Free cash flow for the fourth quarter of 2014 decreased by 43.5% totaling NIS 174 million ($45 million), from NIS 308 million ($79 million) in the fourth quarter of last year. The decrease in free cash flow is attributed mainly to the decrease in service revenues, the decrease in working capital in respect of handsets sales in previous years, as well as from the investment in the deployment of the LTE 4 generation network.
Total Equity
Total Equity as of December 31, 2014 amounted to NIS 1,092 million ($281 million), primarily consisting of accumulated undistributed retained earnings of the Company.
Investments in Fixed Assets and Intangible Assets
During 2014 and the fourth quarter of 2014, the Company invested NIS 487 million ($125 million) and NIS 185 million ($48 million), respectively, in fixed assets and intangible assets (including, among others, investment in LTE 4 generation network, and investments in information systems and software), compared to NIS 384 million ($99 million) and NIS 151 million ($39 million) in 2013 and the fourth quarter 2013, respectively.
Dividend
On March 15, 2015, the Company's board of directors decided not to declare a cash dividend for the fourth quarter of 2014. In making its decision, the board of directors considered the Company's dividend policy and business status and decided not to distribute a dividend at this time, given the intensified competition and its adverse effect on the Company's results of operations, and in order to strengthen the Company's balance sheet. The board of directors will re-evaluate its decision in future quarters. No future dividend declaration is guaranteed and is subject to the Company's board of directors’ sole discretion, as detailed in the Company's annual report for the year ended December 31, 2014 on Form 20-F, under “Item 8 - Financial Information – A. Consolidated Statements and Other Financial Information - Dividend Policy”.
Debentures
For information regarding the Company's summary of financial liabilities and details regarding the Company's outstanding debentures as of December 31, 2014, see "Disclosure for Debenture Holders" section in this press release.
Conference Call Details
The Company will hold a conference call discussing its results for the year 2014 and the fourth quarter of 2014 on Monday, March 16, 2015, at 10:00 am EST, 07:00 am PST, 15:00 GMT, 16:00 Israel time. On the call, management will review and discuss the results, and will be available to answer questions. To participate, please either access the live webcast on the Company's website, or call one of the following teleconferencing numbers below. Please begin placing your calls at least 10 minutes before the conference call commences. If you are unable to connect using the toll-free numbers, please try the international dial-in number.

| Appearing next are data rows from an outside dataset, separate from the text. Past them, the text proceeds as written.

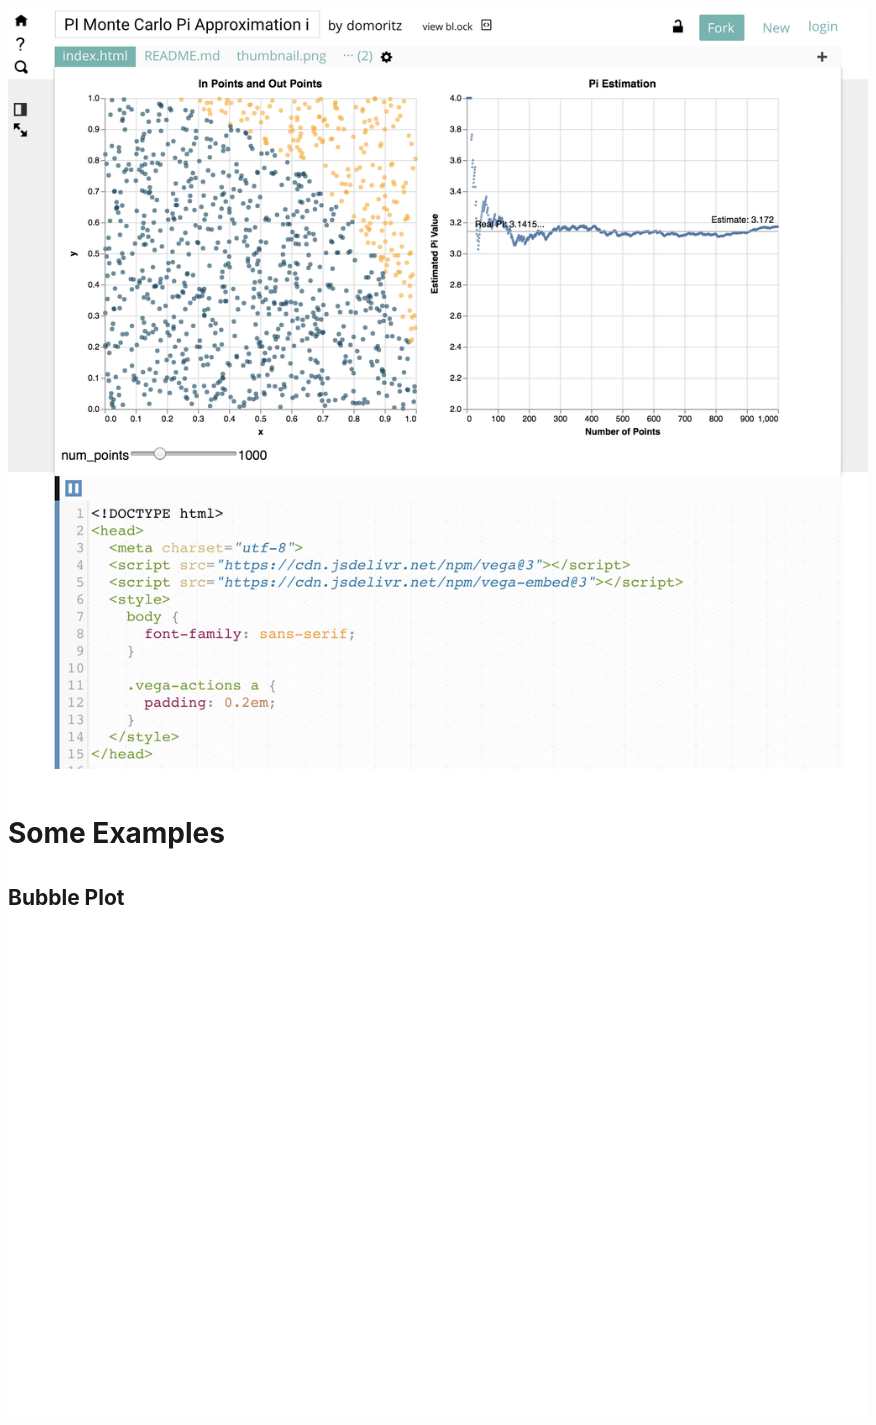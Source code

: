 <div id="right">
  <img src="images/blockbuilder_example.png" width="100%" />
</div>

# Some Examples

## Bubble Plot

<svg id="bubble" width="600" height="480" font-family="sans-serif" font-size="8" text-anchor="middle"></svg>

<script src="https://d3js.org/d3.v4.js"></script>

US Dial-in Number: 1 888 407 2553
|
UK Dial-in Number: 0 800 917 9141
|
Israel Dial-in Number: 03 918 0610
|
International Dial-in Number: +972 3 918 0610
|
at: 10:00 am Eastern Time; 07:00 am Pacific Time; 14:00 UK Time; 16:00 Israel Time
To access the live webcast of the conference call, please access the investor relations section of Cellcom Israel's website: www.cellcom.co.il. After the call, a replay of the call will be available under the same investor relations section.
Annual report for 2014
Cellcom Israel will be filing its annual report for the year ended December 31, 2014 (on Form 20-F) with the US Securities and Exchange Commission on March 16, 2015. The annual report will be available for download from the investor relations section of Cellcom Israel's website, www.cellcom.co.il. Cellcom Israel will furnish a hard copy to any shareholder who so requests, without charge. Such requests may be sent through the Company's website or by sending a postal mail request to Cellcom Israel Ltd., 10 Hagavish Street, Netanya, Israel (attention: Chief Financial Officer).
About Cellcom Israel
Cellcom Israel Ltd., established in 1994, is the largest Israeli cellular provider; Cellcom Israel provides its approximately 2.967 million subscribers (as at December 31, 2014) with a broad range of value added services including cellular and landline telephony, roaming services for tourists in Israel and for its subscribers abroad and additional services in the areas of music, video, mobile office etc., based on Cellcom Israel's technologically advanced infrastructure. In addition, at the end of 2014, the Company launched television services over the internet (Over the top TV or OTT TV). The Company operates an LTE 4 generation network (currently partially deployed) and an HSPA 3.5 Generation network enabling advanced high speed broadband multimedia services, in addition to GSM/GPRS/EDGE networks. Cellcom Israel offers Israel's broadest and largest customer service infrastructure including telephone customer service centers, retail stores, and service and sale centers, distributed nationwide. Through its broad customer service network Cellcom Israel offers technical support, account information, direct to the door parcel delivery services, internet and fax services, dedicated centers for hearing impaired, etc. Cellcom Israel further provides through its wholly owned subsidiaries internet connectivity services and international calling services, as well as landline telephone communication services in Israel, in addition to data communication services. Cellcom Israel's shares are traded both on the New York Stock Exchange (CEL) and the Tel Aviv Stock Exchange (CEL). For additional information please visit the Company's website www.cellcom.co.il
Forward-Looking Statements
The following information contains, or may be deemed to contain forward-looking statements (as defined in the U.S. Private Securities Litigation Reform Act of 1995 and the Israeli Securities Law, 1968). In some cases, you can identify these statements by forward-looking words such as “may,” “might,” “will,” “should,” “expect,” “plan,” “anticipate,” “believe,” “estimate,” “predict,” “potential” or “continue,” the negative of these terms and other comparable terminology. These forward-looking statements, which are subject to risks, uncertainties and assumptions about the Company, may include projections of the Company's future financial results, its anticipated growth strategies and anticipated trends in its business. These statements are only predictions based on the Company's current expectations and projections about future events. There are important factors that could cause the Company's actual results, level of activity, performance or achievements to differ materially from the results, level of activity, performance or achievements expressed or implied by the forward-looking statements. Factors that could cause such differences include, but are not limited to: changes to the terms of the Company's license, new legislation or decisions by the regulator affecting the Company's operations, new competition and changes in the competitive environment, the outcome of legal proceedings to which the Company is a party, particularly class action lawsuits, the Company's ability to maintain or obtain permits to construct and operate cell sites, and other risks and uncertainties detailed from time to time in the Company's filings with the U.S. Securities and Exchange Commission, including under the caption “Risk Factors” in its Annual Report for the year ended December 31, 2014.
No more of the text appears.